In 1.0 IU/mL of RP and FVIII concentrate diluted with FVIII-deficient plasma, CWA-APTT was performed using the above-mentioned APTT reagents and an ACL-TOP® system (Werfen). The changes in absorbance observed during the APTT measurement consisted of the fibrin formation curve (FFC), the first derivative peak (1st DP), and the second derivative peak (2nd DP). The 1st DP and 2nd DP correspond to coagulation velocity and acceleration, respectively. One limitation of the present study is that there is little evidence to support the use of the ACL-TOP instrument with various APTT reagents (III–XII). However, we performed all CWAs using various APTT reagents with only one instrument, the ACL-TOP. The reason for this was that the ACL-TOP shows a more superior performance than most in CWAs.
Regarding modified CWAs, the sTF/FIX assay was performed using 1 IU/mL of RP or FVIII concentrate diluted with FVIII-deficient plasma, and 2000-fold diluted HemosIL RecombiPlasTin 2G, (Werfen) with an ACL-TOP® system [36]. The CWA-TT using 0.5 IU thrombin (Thrombin 500 units; Mochida Pharmaceutical Co., Ltd., Tokyo, Japan) was measured using an ACL-TOP® system [31,33]. In addition, modified CWAs such as CWA-sTF/FIXa and CWA-TT were performed with and without APTT-SP [37].
FVIII activity was measured using the APTT one-stage clotting assay [38]. The activity was also measured using the 2nd DPT using APTT-SP and FVIII-deficient plasma (Werfen) in an ACL-TOP system. Additionally, the chromogenic substrate method was used with a RevohemTM FVIII chromogenics system (HYPHEN BioMed, Neuville-sur-Oise, France) [39] with a CS-5100 device (Sysmex Corporation). The CWA-TT method was used with FIII-deficient plasma and an ACL-TOP system [26].

2.2. Statistical Analyses

Five measurements were performed in all assays. Data are expressed as the mean ± standard deviation. The significance of differences between groups was examined using Student’s t test. p values of <0.01 were considered to indicate statistical significance. All statistical analyses were performed using the Stat-Flex software program (version 6; Artec Co., Ltd., Osaka, Japan).

3. Results

Regarding the CWA-APTT for the ten FVIII reagents using APTT-SP (Figure 1 and Table 1), the second DPT, first DPT, and FFT showed significant (p < 0.01) increases in Turoctocog α Pegol and Damoctocog α Pegol; in Turoctocog α Pegol, Damoctocog α Pegol, and Rurioctocog αpegol; and in Turoctocog α Pegol and Damoctocog α Pegol, respectively.
Meanwhile, they showed significant decreases in Cross eight MC, Octocog β, Rurioctocog α, Lonoctocog α, and Efraloctocog α; in Cross eight MC, Confact F, Octocog β, Rurioctocog α, Lonoctocog α, and Efraloctocog α; and in Cross eight MC, Octocog β, Rurioctocog α, Lonoctocog α, and Efraloctocog α, respectively, in comparison to the reference plasma.

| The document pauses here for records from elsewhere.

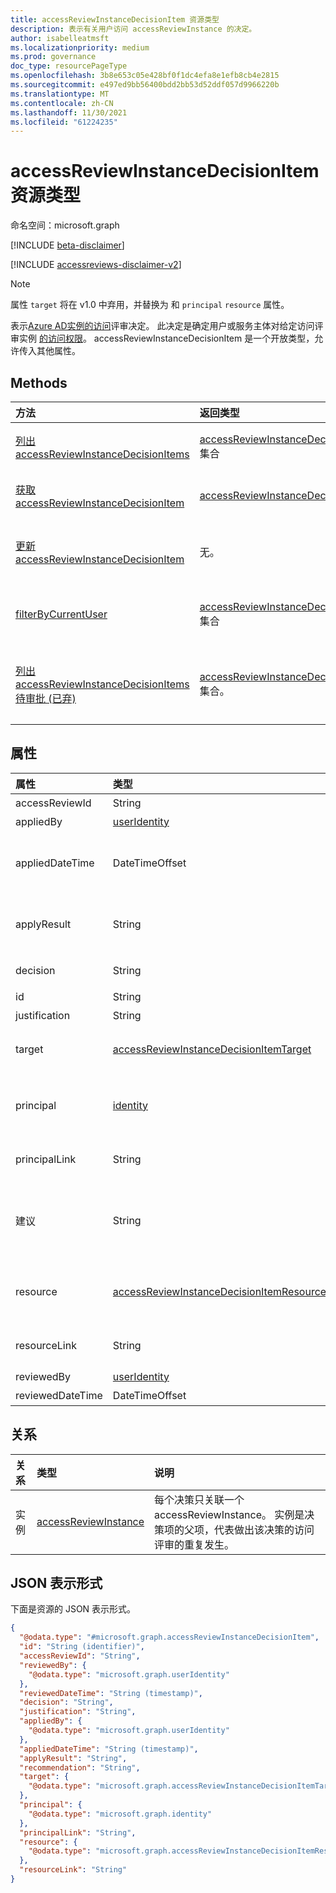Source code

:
 ```yaml
---
title: accessReviewInstanceDecisionItem 资源类型
description: 表示有关用户访问 accessReviewInstance 的决定。
author: isabelleatmsft
ms.localizationpriority: medium
ms.prod: governance
doc_type: resourcePageType
ms.openlocfilehash: 3b8e653c05e428bf0f1dc4efa8e1efb8cb4e2815
ms.sourcegitcommit: e497ed9bb56400bdd2bb53d52ddf057d9966220b
ms.translationtype: MT
ms.contentlocale: zh-CN
ms.lasthandoff: 11/30/2021
ms.locfileid: "61224235"
---
```

# <a name="accessreviewinstancedecisionitem-resource-type"></a>accessReviewInstanceDecisionItem 资源类型

命名空间：microsoft.graph

[!INCLUDE [beta-disclaimer](../../includes/beta-disclaimer.md)]

[!INCLUDE [accessreviews-disclaimer-v2](../../includes/accessreviews-disclaimer-v2.md)]

>[!NOTE]
>属性 `target` 将在 v1.0 中弃用，并替换为 和 `principal` `resource` 属性。

表示[Azure AD实例的访问](accessreviewsv2-root.md)评审决定。 此决定是确定用户或服务主体对给定访问评审实例 [的访问权限](accessreviewinstance.md)。 accessReviewInstanceDecisionItem 是一个开放类型，允许传入其他属性。

## <a name="methods"></a>Methods

| 方法 | 返回类型 | 说明 |
|:---------------|:--------|:----------|
|[列出 accessReviewInstanceDecisionItems](../api/accessreviewinstancedecisionitem-list.md) | [accessReviewInstanceDecisionItem](accessreviewinstancedecisionitem.md) 集合 | 获取 [accessReviewInstanceDecisionItem](../resources/accessreviewinstancedecisionitem.md) 对象及其属性的列表。|
|[获取 accessReviewInstanceDecisionItem](../api/accessreviewinstancedecisionitem-get.md)|[accessReviewInstanceDecisionItem](../resources/accessreviewinstancedecisionitem.md)|读取 [accessReviewInstanceDecisionItem](../resources/accessreviewinstancedecisionitem.md) 对象的属性和关系。|
|[更新 accessReviewInstanceDecisionItem](../api/accessreviewinstancedecisionitem-update.md) | 无。 | 对于为调用用户分配审阅者的任何 accessReviewInstanceDecisionItems，调用用户可以通过修补决策对象来记录决策。 |
|[filterByCurrentUser](../api/accessreviewinstancedecisionitem-filterbycurrentuser.md)|[accessReviewInstanceDecisionItem](../resources/accessreviewinstancedecisionitem.md) 集合|检索所有 [accessReviewInstanceDecisionItems](accessreviewinstancedecisionitem.md) 对象，其中调用的 use 是给定 [accessReviewInstance 的审阅者](accessreviewinstance.md)。|
|[列出 accessReviewInstanceDecisionItems 待审批 (已弃) ](../api/accessreviewinstancedecisionitem-listpendingapproval.md) | [accessReviewInstanceDecisionItem](accessreviewinstancedecisionitem.md) 集合。 | 获取分配给特定 accessReviewInstance 的调用用户的所有 accessReviewInstanceDecisionItems。 此方法已被弃用，并替换为 [filterByCurrentUser](../api/accessreviewinstancedecisionitem-filterbycurrentuser.md)。 |

## <a name="properties"></a>属性
| 属性 | 类型 |  说明 |
| :---------------| :---- | :---------- |
|accessReviewId|String|accessReviewInstance 父项的标识符。 支持 `$select`。 只读。|
|appliedBy|[userIdentity](../resources/useridentity.md)|应用了该决策的用户的标识符。 只读。|
|appliedDateTime|DateTimeOffset|应用批准决策的时间戳。 DatetimeOffset 类型表示使用 ISO 8601 格式的日期和时间信息，并且始终采用 UTC 时间。 例如，2014 年 1 月 1 日午夜 UTC 为 `2014-01-01T00:00:00Z`。  支持 `$select`。 只读。|
|applyResult|String|应用决策的结果。 可能的值 `New` `AppliedSuccessfully` ：、、 `AppliedWithUnknownFailure` `AppliedSuccessfullyButObjectNotFound` 和 `ApplyNotSupported` 。 仅 `$select` `$orderby` 支持 、 (`$filter` 和 `eq`) 。 只读。|
|decision|String|评价的结果。 可能的值 `Approve` `Deny` ：、、 `NotReviewed` 或 `DontKnow` 。 仅 `$select` `$orderby` 支持 、 (`$filter` 和 `eq`) 。 |
|id|String| 决策的标识符。 继承自 [实体](../resources/entity.md)。 支持 `$select`。 只读。|
|justification|String|审阅者做出决策时留下的理由。|
| target | [accessReviewInstanceDecisionItemTarget](accessreviewinstancedecisionitemtarget.md)  | 此特定决策的目标。 决策目标可以是不同类型的 ，每个类型都有其自己的特定属性。 请参阅 [accessReviewInstanceDecisionItemTarget](accessreviewinstancedecisionitemtarget.md)。 只读。|
|principal|[identity](../resources/identity.md)|访问评审中的每个决策项表示主体对资源的访问权限。 此属性表示主体的详细信息。 例如，如果某个决策项表示用户"Bob"对组"Sales"的访问权限 - 主体为"Bob"，资源为"Sales"。 主体可以是两种类型 - userIdentity 和 servicePrincipalIdentity。 支持 `$select`。 只读。|
|principalLink|String|链接到主体对象。 例如：`https://graph.microsoft.com/v1.0/users/a6c7aecb-cbfd-4763-87ef-e91b4bd509d9`。 只读。|
|建议|String|针对基于上次交互式登录租户的审批决策的系统生成的建议。 如果登录是自审查开始起 30 天内，建议批准。 如果登录自审查开始超过 30 天，建议拒绝。 否则，建议不可用。 可能的值 `Approve` ：、 `Deny` 或 `NoInfoAvailable` 。 仅 `$select` `$orderby` 支持 、 (`$filter` 和 `eq`) 。 只读。|
|resource|[accessReviewInstanceDecisionItemResource](../resources/accessreviewinstancedecisionitemresource.md)|访问评审中的每个决策项表示主体对资源的访问权限。 此属性表示资源的详细信息。 例如，如果某个决策项表示用户"Bob"对组"销售"的访问权限 - 主体为 Bob，资源为"Sales"。 资源可以是多种类型的。 请参阅 [accessReviewInstanceDecisionItemResource](../resources/accessreviewinstancedecisionitemresource.md)。 只读。|
|resourceLink|String|指向资源的链接。 例如，`https://graph.microsoft.com/v1.0/servicePrincipals/c86300f3-8695-4320-9f6e-32a2555f5ff8`。 支持 `$select`。 只读。|
|reviewedBy|[userIdentity](../resources/useridentity.md)| 审阅者的标识符。 支持 `$select`。 只读。|
|reviewedDateTime|DateTimeOffset| 发生审阅决策的时间戳。 支持 `$select`。 只读。|

## <a name="relationships"></a>关系

| 关系 | 类型   |说明|
|:---------------|:--------|:----------|
| 实例 |[accessReviewInstance](accessreviewinstance.md) | 每个决策只关联一个 accessReviewInstance。 实例是决策项的父项，代表做出该决策的访问评审的重复发生。 |


## <a name="json-representation"></a>JSON 表示形式

下面是资源的 JSON 表示形式。

<!-- {
  "blockType": "resource",
  "keyProperty": "id",
  "@odata.type": "microsoft.graph.accessReviewInstanceDecisionItem",
  "openType": true
}
-->

```json
{
  "@odata.type": "#microsoft.graph.accessReviewInstanceDecisionItem",
  "id": "String (identifier)",
  "accessReviewId": "String",
  "reviewedBy": {
    "@odata.type": "microsoft.graph.userIdentity"
  },
  "reviewedDateTime": "String (timestamp)",
  "decision": "String",
  "justification": "String",
  "appliedBy": {
    "@odata.type": "microsoft.graph.userIdentity"
  },
  "appliedDateTime": "String (timestamp)",
  "applyResult": "String",
  "recommendation": "String",
  "target": {
    "@odata.type": "microsoft.graph.accessReviewInstanceDecisionItemTarget"
  },
  "principal": {
    "@odata.type": "microsoft.graph.identity"
  },
  "principalLink": "String",
  "resource": {
    "@odata.type": "microsoft.graph.accessReviewInstanceDecisionItemResource"
  },
  "resourceLink": "String"
}
```

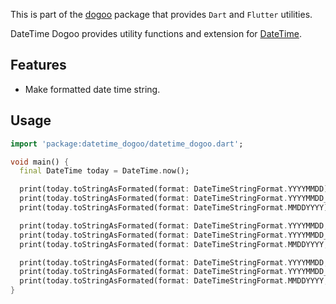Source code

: This is part of the [dogoo](https://github.com/Wellssi/dogoo) package that provides `Dart` and `Flutter` utilities.

DateTime Dogoo provides utility functions and extension for [DateTime](https://api.flutter.dev/flutter/dart-core/DateTime-class.html).

## Features

- Make formatted date time string.

## Usage

```dart
import 'package:datetime_dogoo/datetime_dogoo.dart';

void main() {
  final DateTime today = DateTime.now();

  print(today.toStringAsFormated(format: DateTimeStringFormat.YYYYMMDD)); // 2024/02/29
  print(today.toStringAsFormated(format: DateTimeStringFormat.YYYYMMDD_hhmmss)); // 2024/02/29 15:53:18
  print(today.toStringAsFormated(format: DateTimeStringFormat.MMDDYYYY)); // 02/29/2024

  print(today.toStringAsFormated(format: DateTimeStringFormat.YYYYMMDD, dateSeparator: '-', timeSeparator: '::')); // 2024-02-29
  print(today.toStringAsFormated(format: DateTimeStringFormat.YYYYMMDD_hhmmss, dateSeparator: '-', timeSeparator: '::')); // 2024-02-29 15::53::18
  print(today.toStringAsFormated(format: DateTimeStringFormat.MMDDYYYY, dateSeparator: '-', timeSeparator: '::')); // 02-29-2024

  print(today.toStringAsFormated(format: DateTimeStringFormat.YYYYMMDD, dateSeparator: '.')); // 2024.02.29
  print(today.toStringAsFormated(format: DateTimeStringFormat.YYYYMMDD_hhmmss, dateSeparator: '.')); // 2024.02.29 15:53:18
  print(today.toStringAsFormated(format: DateTimeStringFormat.MMDDYYYY, dateSeparator: '.')); // 02.29.2024
}
```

The second DPH, first DPH, and FFH showed significant (p < 0.01) increases in Cross eight MC, Confact F, Turoctocog α, Rurioctocog α, Lonoctocog α, and Ge, in no reagent, and in Cross eight MC, Confact F, Turoctocog α, Turoctocog α Pegol, Octocog β, Damoctocog α Pegol, Rurioctocog α, Lonoctocog α, and Efraloctocog α. Meanwhile, they showed significant decreases in Turoctocog α Pegol, Octocog β, Damoctocog α Pegol, Lonoctocog α, and Efraloctocog α; in Turoctocog α Pegol and Damoctocog α Pegol; and in no reagent, respectively.
Regarding the first DPT of the CWA-APTT for the ten FVIII concentrates using various APTT reagents (Table 2), the first DPT of all FVIII concentrates using APTT-SS, APTT-N, APTT PSL, C.K. Prest, APTT-SLA, and APTT FSL was normal or shortened in comparison to RP; however, a prolongation of >10 s in the first DPT was observed in Turoctocog α Pegol and Damoctocog α Pegol using APTT-SS or STA PTT A. For most FVIII concentrates using most APTT reagents, except for APTT-SS or APTT-N (Table 2), the first DPH of CWA-APTT was lower than that of RP. In particular the CWA-APTT for Damoctocog α Pegol using APTT-SS or STA PTT A saw a <100 mm reduction in absorbance in comparison to RP, while significant decreases were observed in Cross eight MC, Octocog β, Rurioctocog alfa, Lonoctocog α, and Efraloctocog α. Using a chromogenic assay, the FVIII activity was similar from 1.0 IU/mL to 1.04 IU/mL for all reagents (Table 3), but that measured via APTT using APTT-SP (APTT reagent I) varied, being significantly lower in Turoctocog α Pegol and Damoctocog α Pegol. The FVIII activity induced by CWA-sTT was high, ranging from 1.25 IU/mL to 1.78 IU/mL.
Regarding the CWA-STF/FIXa of the ten FVIII concentrates, there were no significant differences in them or between each concentrate and the RP (Figure 2). The FFH of CWA-sTF/FIXa was slightly higher for each FVIII concentrate than for RP. The first DPT and FFT were significantly shorter for each FVIII concentrate with APTT reagent in comparison to those without (Figure 3).
Regarding the CWA-sTT of the ten FVIII concentrates, although there were no significant differences, the second peak height of the first DP and FFH on the sTT was markedly higher in each FVIII reagent than in the RP (Figure 4). The second peak height of the 1st DP on the sTT was markedly higher in each FVIII concentrate with APTT reagent than in those without (Figure 5).

4. Discussion

The hemostatic ability of hemophilic patients treated with FVIII concentrates is usually monitored via APTT or FVIII activity [40]. Several methods are used to determine FVIII, including activity assays such as the one-stage method using APTT, the chromogenic substrate assay [41,42], CWA-sTF/FIXa [36], and CWA-TT [26]. FVIII concentrates are usually classified as SHL-FVIII or EHL-FVIII. Although EHL-FVIII can reduce the administration time of FVIII concentrates [43,44], several of them showed a marked variability in the APTT assays; this can be intensified in an APTT reagent-specific manner, and has attracted the attention of many researchers [24,45,46,47]. The APTT assay has recently been used to further evaluate hemostatic ability. CWA-APTT consists of a peak time, using a routine APTT and a peak height which, thus far, have rarely been reported [10].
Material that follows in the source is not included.